Just what are the facts about construction in Israel’s West Bank settlements?

With all due respect to former President Obama, the facts support Greenblatt.

On January 21, a report by journalist Efrat Forsher of Israeli newspaper Israel Hayom revealed a slowing growth rate over the past two years among the settler population (3.9% and 3.4% respectively) and that this represented the lowest growth rate among settlers in a decade” (evidently based upon annual statistical data released by the Settlers Council).

The article also reported that a stunning 47% of the settler population is under the age of 18, reflecting the fact that most population growth in the settlements is due to births, not migration from other parts of Israel.

As Forsher reported:

In the decade from 2006 to 2016, the settler population had an average annual growth rate of 4.6%, or 15,230 new residents per year. In 2016, the rate dropped to 3.9%, the first time in a decade the rate dipped below 4%. In 2017, the growth rate fell still further, to 3.4%, or 14,299 new residents.


Forsher’s January 21 report follows two other significant articles of hers on the settlement slowdown.

On December 29, she reported:

Israel’s government approved various stages of plans for new settlement housing this year, garnering condemnation both at home and around the world. However, an Israel Hayom probe indicates that nearly a year after being approved, some 3,000 housing units that were supposed to have been put on the market immediately are still unavailable for purchase, and the Israel Lands Authority is repeatedly postponing putting out a series of tenders, despite the contractors who are eager to put in bids and get down to work.


In the article, Forsher also astonishingly claimed that her investigation had revealed “actual construction work [had] begun on only a few dozen new homes” in 2017, implying that nearly all of the 1,120 housing starts reported by Israel’s Central Bureau of Statistics over the first three quarters of the year (itself representing a five-year low) have not proceeded past the initial groundbreaking phase and are “housing starts” in name only, with no actual construction taking place.

On January 5, Forsher wrote a follow-up story, going into more detail about how the Israeli government has prevented even construction that had passed its final approval processes from actually getting built.

While AIJAC has been unable to independently verify all the claims in Forsher’s stories going into fine detail about what can only be described as a near-total silent settlement freeze, it should be noted that Israel Hayom is not the only paper to report about the construction slowdown in recent months.

In a feature-length story on October 21, the Israeli newspaper Ma’ariv – a paper not known to be sympathetic to the settlements – reported that government announcements of settlement expansion earlier in 2017 had not materialized and had been interpreted as a “bluff”.
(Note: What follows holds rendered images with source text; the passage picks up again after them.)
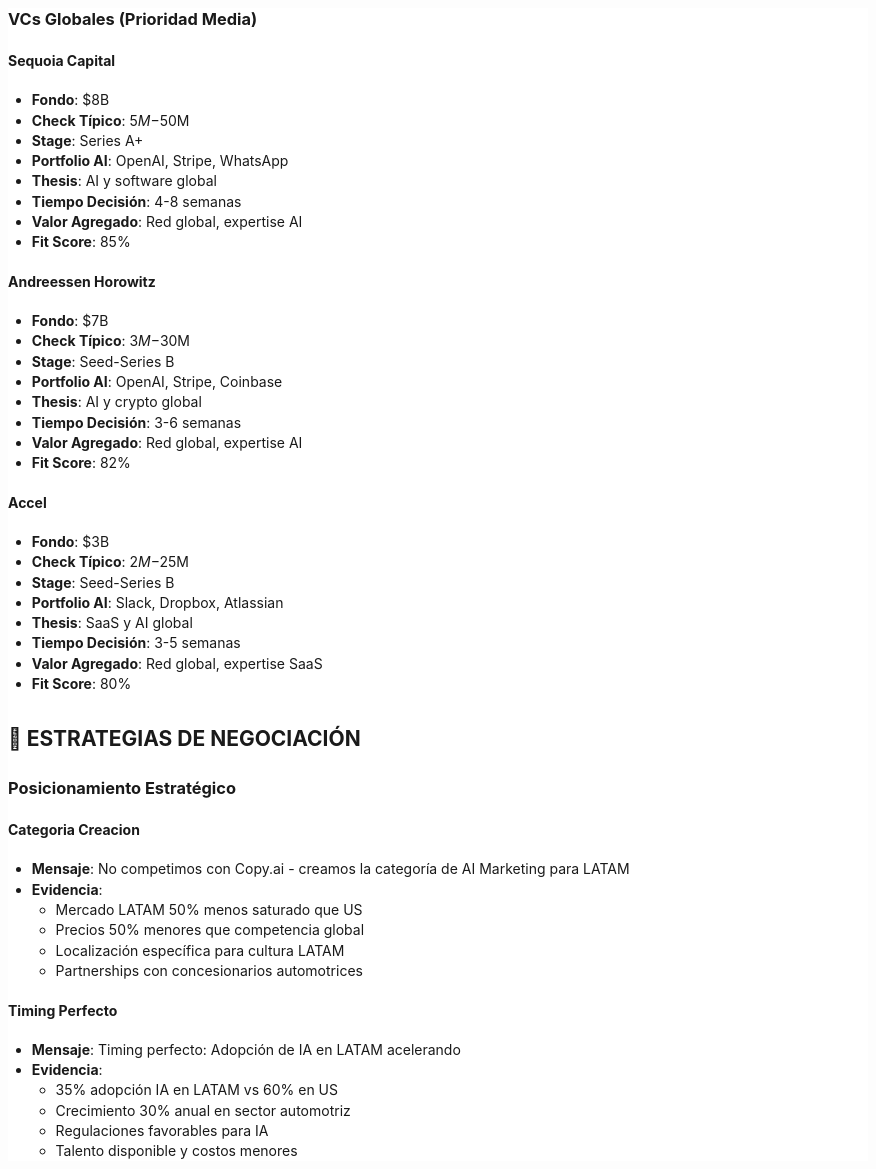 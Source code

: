 
### VCs Globales (Prioridad Media)

#### Sequoia Capital
- **Fondo**: $8B
- **Check Típico**: $5M-$50M
- **Stage**: Series A+
- **Portfolio AI**: OpenAI, Stripe, WhatsApp
- **Thesis**: AI y software global
- **Tiempo Decisión**: 4-8 semanas
- **Valor Agregado**: Red global, expertise AI
- **Fit Score**: 85%

#### Andreessen Horowitz
- **Fondo**: $7B
- **Check Típico**: $3M-$30M
- **Stage**: Seed-Series B
- **Portfolio AI**: OpenAI, Stripe, Coinbase
- **Thesis**: AI y crypto global
- **Tiempo Decisión**: 3-6 semanas
- **Valor Agregado**: Red global, expertise AI
- **Fit Score**: 82%

#### Accel
- **Fondo**: $3B
- **Check Típico**: $2M-$25M
- **Stage**: Seed-Series B
- **Portfolio AI**: Slack, Dropbox, Atlassian
- **Thesis**: SaaS y AI global
- **Tiempo Decisión**: 3-5 semanas
- **Valor Agregado**: Red global, expertise SaaS
- **Fit Score**: 80%


## 🎯 ESTRATEGIAS DE NEGOCIACIÓN

### Posicionamiento Estratégico

#### Categoria Creacion
- **Mensaje**: No competimos con Copy.ai - creamos la categoría de AI Marketing para LATAM
- **Evidencia**:
  - Mercado LATAM 50% menos saturado que US
  - Precios 50% menores que competencia global
  - Localización específica para cultura LATAM
  - Partnerships con concesionarios automotrices

#### Timing Perfecto
- **Mensaje**: Timing perfecto: Adopción de IA en LATAM acelerando
- **Evidencia**:
  - 35% adopción IA en LATAM vs 60% en US
  - Crecimiento 30% anual en sector automotriz
  - Regulaciones favorables para IA
  - Talento disponible y costos menores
The same month that article appeared in Ma’ariv, I blogged about how the left-wing Ha’aretz newspaper had reported on the Netanyahu government tendency to exaggerate settlement construction figures.

In the last days of October, all the Israeli media attention on Netanyahu’s broken promises to the settlers over expanded construction prompted a press release by an obviously frustrated Settlers Council, which can be read in English through Google Translate here.

Obama is simply wrong on his facts, regardless of one’s views on the settlement issue. Moreover, Greenblatt is dead right in saying what matters is the actual construction not “announcements” which often do not lead to any actual homes being built. One must ask why people like Obama, who support the principle of peace based on two states for two peoples, would misrepresent settlement data in a way that creates the false impression that the two-state scenario is “almost impossible” to achieve as a result of a settlement “boom” that simply does not exist.